**WORK ORDER:** Hunt through the lines below for the string "const" and copy each one that has it.

Entries taken from a collection
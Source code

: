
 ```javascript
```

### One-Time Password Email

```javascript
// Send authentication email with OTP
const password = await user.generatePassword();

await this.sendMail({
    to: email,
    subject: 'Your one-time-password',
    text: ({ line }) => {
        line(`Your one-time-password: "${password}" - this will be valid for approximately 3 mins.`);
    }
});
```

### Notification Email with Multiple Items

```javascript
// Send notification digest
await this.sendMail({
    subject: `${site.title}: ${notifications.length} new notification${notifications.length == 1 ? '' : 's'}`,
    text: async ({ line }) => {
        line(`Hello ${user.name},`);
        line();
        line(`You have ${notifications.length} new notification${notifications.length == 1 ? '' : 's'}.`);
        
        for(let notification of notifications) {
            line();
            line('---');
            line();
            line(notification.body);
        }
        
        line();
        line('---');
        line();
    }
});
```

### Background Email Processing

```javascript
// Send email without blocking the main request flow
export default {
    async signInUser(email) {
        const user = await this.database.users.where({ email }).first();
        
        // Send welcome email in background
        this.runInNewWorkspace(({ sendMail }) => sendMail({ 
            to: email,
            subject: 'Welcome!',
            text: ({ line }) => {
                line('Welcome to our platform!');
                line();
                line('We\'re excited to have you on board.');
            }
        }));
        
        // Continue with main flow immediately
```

**RESPONSE AREA:**
const password = await user.generatePassword();
        const user = await this.database.users.where({ email }).first();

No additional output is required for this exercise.